Exp-3-7 years
Role Summary
We are looking for a highly skilled QA Engineer specializing in AI-enabled systems, intelligent automation, and enterprise AI validation. The role involves testing AI-native applications, AI agents, orchestration workflows, cloud-integrated systems, and AI-assisted SDLC solutions across multiple delivery tracks including CGS, SDS, ETL, modernization, APIs, cloud-native systems, and legacy platforms.
The ideal candidate should possess strong expertise in AI testing strategies, automation frameworks, cloud-native testing, API validation, AI harness creation, and scalable deployment validation.
Key Responsibilities
- Design and execute testing strategies for AI-native applications, AI agents, and enterprise AI workflows.
- Build AI testing harnesses and automated validation frameworks for LLM-based systems.
- Validate RAG pipelines, prompt flows, agent orchestration, APIs, and enterprise integrations.
- Perform functional, integration, regression, security, and performance testing for AI-enabled systems.
- Validate AI agent behavior, hallucination risks, guardrails, prompt responses, and orchestration reliability.
- Work with AI-assisted testing ecosystems including Amazon Q Developer, AWS Kiro/Cairo, GitHub Copilot, Claude, OpenAI, and related tools.

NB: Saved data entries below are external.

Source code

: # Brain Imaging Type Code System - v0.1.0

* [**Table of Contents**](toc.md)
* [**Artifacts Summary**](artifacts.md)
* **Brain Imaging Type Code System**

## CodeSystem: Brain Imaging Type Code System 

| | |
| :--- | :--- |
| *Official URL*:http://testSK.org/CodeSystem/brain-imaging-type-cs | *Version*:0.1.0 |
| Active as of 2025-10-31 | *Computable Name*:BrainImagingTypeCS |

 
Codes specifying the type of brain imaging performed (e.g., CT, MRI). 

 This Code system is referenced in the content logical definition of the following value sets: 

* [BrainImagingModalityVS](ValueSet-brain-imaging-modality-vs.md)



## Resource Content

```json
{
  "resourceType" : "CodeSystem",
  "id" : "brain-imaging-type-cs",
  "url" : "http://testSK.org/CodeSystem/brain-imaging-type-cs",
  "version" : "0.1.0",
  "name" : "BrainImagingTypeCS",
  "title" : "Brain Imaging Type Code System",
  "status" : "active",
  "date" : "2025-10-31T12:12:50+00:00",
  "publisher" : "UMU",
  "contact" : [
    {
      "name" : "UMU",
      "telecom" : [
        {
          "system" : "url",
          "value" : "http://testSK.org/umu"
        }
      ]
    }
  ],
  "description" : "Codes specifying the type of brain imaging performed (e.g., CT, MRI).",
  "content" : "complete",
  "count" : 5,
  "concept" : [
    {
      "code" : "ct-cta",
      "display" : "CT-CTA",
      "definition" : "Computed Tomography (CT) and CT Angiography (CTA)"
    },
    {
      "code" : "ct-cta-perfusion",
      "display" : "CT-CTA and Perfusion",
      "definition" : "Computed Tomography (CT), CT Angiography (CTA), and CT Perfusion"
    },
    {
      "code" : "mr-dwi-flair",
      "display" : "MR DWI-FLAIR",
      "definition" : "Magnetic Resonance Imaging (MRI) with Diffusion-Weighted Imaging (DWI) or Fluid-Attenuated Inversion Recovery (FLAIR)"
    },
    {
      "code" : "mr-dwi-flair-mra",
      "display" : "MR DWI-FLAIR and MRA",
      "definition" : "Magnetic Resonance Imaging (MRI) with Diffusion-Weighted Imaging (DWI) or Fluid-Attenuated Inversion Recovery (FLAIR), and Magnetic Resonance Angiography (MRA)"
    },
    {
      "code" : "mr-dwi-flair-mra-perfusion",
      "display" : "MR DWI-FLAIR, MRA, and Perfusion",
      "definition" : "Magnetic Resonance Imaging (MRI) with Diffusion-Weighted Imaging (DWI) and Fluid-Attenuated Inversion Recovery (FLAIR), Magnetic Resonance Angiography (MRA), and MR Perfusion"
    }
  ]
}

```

- Support testing and validation of scalable deployments across Docker, Kubernetes, and cloud-native environments.
- Collaborate with developers, architects, DevOps teams, and business stakeholders to ensure production readiness.

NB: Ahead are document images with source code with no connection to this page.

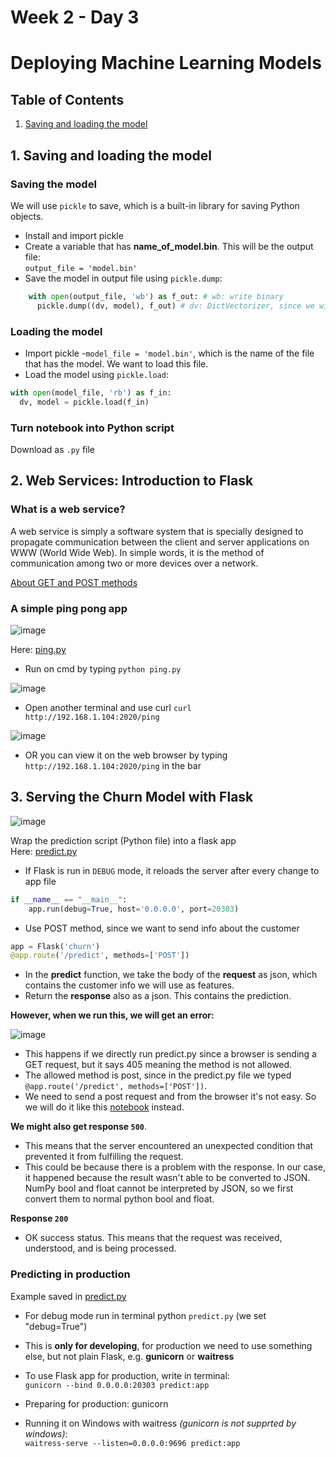 # Week 2 - Day 3

# Deploying Machine Learning Models

## Table of Contents

<ol>
  <li><a href="#1-saving-and-loading-the-model">Saving and loading the model</a></li>
</ol>

## 1. Saving and loading the model

### Saving the model
We will use `pickle` to save, which is a built-in library for saving Python objects.
- Install and import pickle
- Create a variable that has **name_of_model.bin**. This will be the output file: <br> `output_file = 'model.bin'`
- Save the model in output file using `pickle.dump`:
```python
    with open(output_file, 'wb') as f_out: # wb: write binary
      pickle.dump((dv, model), f_out) # dv: DictVectorizer, since we will need it in this model
```

### Loading the model
- Import pickle
-`model_file = 'model.bin'`, which is the name of the file that has the model. We want to load this file.
- Load the model using `pickle.load`:
``` python
with open(model_file, 'rb') as f_in:
  dv, model = pickle.load(f_in)
```

### Turn notebook into Python script
Download as `.py` file

## 2. Web Services: Introduction to Flask

### What is a web service?
A web service is simply a software system that is specially designed to propagate communication between the client and server applications on WWW (World Wide Web). In simple words, it is the method of communication among two or more devices over a network.

<a href="https://www.w3schools.com/tags/ref_httpmethods.asp">About GET and POST methods</a>

### A simple ping pong app

![image](https://user-images.githubusercontent.com/70928356/205270303-6740e8b2-b847-4e30-b3e2-6b550a07d625.png)

Here: <a href="https://github.com/SohailaDiab/365-Days-of-AI/blob/main/Week-2/Day-3/ping.py">ping.py</a>

- Run on cmd by typing `python ping.py`

![image](https://user-images.githubusercontent.com/70928356/205271990-e093fd2e-3710-4778-b4ae-88bc5104e660.png)

- Open another terminal and use curl `curl http://192.168.1.104:2020/ping` 

![image](https://user-images.githubusercontent.com/70928356/205272269-6812532e-d710-44de-83d5-0db9eaa572c0.png)

- OR you can view it on the web browser by typing `http://192.168.1.104:2020/ping` in the bar

## 3. Serving the Churn Model with Flask

![image](https://user-images.githubusercontent.com/70928356/205274457-1e59e274-4349-4d70-9342-8e5fe855e2f5.png)

Wrap the prediction script (Python file) into a flask app <br>
Here: <a href="https://github.com/SohailaDiab/365-Days-of-AI/blob/main/Week-2/Day-3/predict.py">predict.py</a>

- If Flask is run in `DEBUG` mode, it reloads the server after every change to app file
```python 
if __name__ == "__main__":
    app.run(debug=True, host='0.0.0.0', port=20303)
```

- Use POST method, since we want to send info about the customer
```python
app = Flask('churn')
@app.route('/predict', methods=['POST'])
```
- In the **predict** function, we take the body of the **request** as json, which contains the customer info we will use as features.
- Return the **response** also as a json. This contains the prediction.

**However, when we run this, we will get an error:**

![image](https://user-images.githubusercontent.com/70928356/205276787-ea412705-de73-4b22-80f8-e30601555281.png)

- This happens if we directly run predict.py since a browser is sending a GET request, but it says 405 meaning the method is not allowed.
- The allowed method is post, since in the predict.py file we typed `@app.route('/predict', methods=['POST'])`.
- We need to send a post request and from the browser it's not easy. So we will do it like this <a href="https://github.com/SohailaDiab/365-Days-of-AI/blob/main/Week-2/Day-3/predict-test.ipynb">notebook</a> instead.

**We might also get response `500`**.
- This means that the server encountered an unexpected condition that prevented it from fulfilling the request.
- This could be because there is a problem with the response. In our case, it happened because the result wasn't able to be converted to JSON. NumPy bool and float cannot be interpreted by JSON, so we first convert them to normal python bool and float.

**Response `200`**
- OK success status. This means that the request was received, understood, and is being processed.

### Predicting in production
Example saved in <a href="https://github.com/SohailaDiab/365-Days-of-AI/blob/main/Week-2/Day-3/predict.py">predict.py</a>
- For debug mode run in terminal python `predict.py` (we set "debug=True")
- This is **only for developing**, for production we need to use something else, but not plain Flask, e.g. **gunicorn** or **waitress**

- To use Flask app for production, write in terminal:<br>
`gunicorn --bind 0.0.0.0:20303 predict:app`
- Preparing for production: gunicorn
- Running it on Windows with waitress _(gunicorn is not supprted by windows)_:<br>
`waitress-serve --listen=0.0.0.0:9696 predict:app`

- Support continuous testing within Azure DevOps/GitHub CI/CD pipelines.
- Drive observability, logging validation, monitoring validation, and runtime issue analysis for AI workloads.
Required Technical Skills
AI & Automation Ecosystem
- Hands-on exposure to:
- AWS Bedrock
- Amazon Q Developer
- AWS Kiro/Cairo
- Claude/OpenAI ecosystems
- GitHub Copilot
- Understanding of:
- AI agents
- RAG architectures
- Prompt engineering
- Vector databases
- LangChain/LangGraph
- AI orchestration workflows
QA & Automation Expertise
- Strong experience in:
- API testing
- Automation testing
- Functional testing
- Regression testing
- Integration testing
- Data validation
- Hands-on with:
- Postman
- SoapUI
- SQL
- Python
- AI testing harnesses
- Test automation frameworks
Cloud & Platform Knowledge
- Understanding of:
- AWS cloud ecosystem
- Docker containerization
- Kubernetes orchestration
- CI/CD pipelines
- Azure DevOps
- GitHub Actions
- Cloud-native deployments
Security & Governance
- Understanding of:
- IAM/security concepts
- AI guardrails
- Prompt security
- Enterprise governance
- Runtime monitoring and observability
Mandatory Practical Experience
- Must demonstrate hands-on testing experience for AI-enabled enterprise applications and AI agents.
- Experience validating AI workflows, orchestration pipelines, and enterprise integrations.
- Must have worked on automation-heavy delivery environments and AI-assisted SDLC ecosystems.
- Experience validating scalable deployments across containerized/cloud-native environments.
- Strong troubleshooting, analytical, and stakeholder communication capabilities.
- High learning agility with ability to rapidly adapt to evolving AI ecosystems and enterprise technology stacks.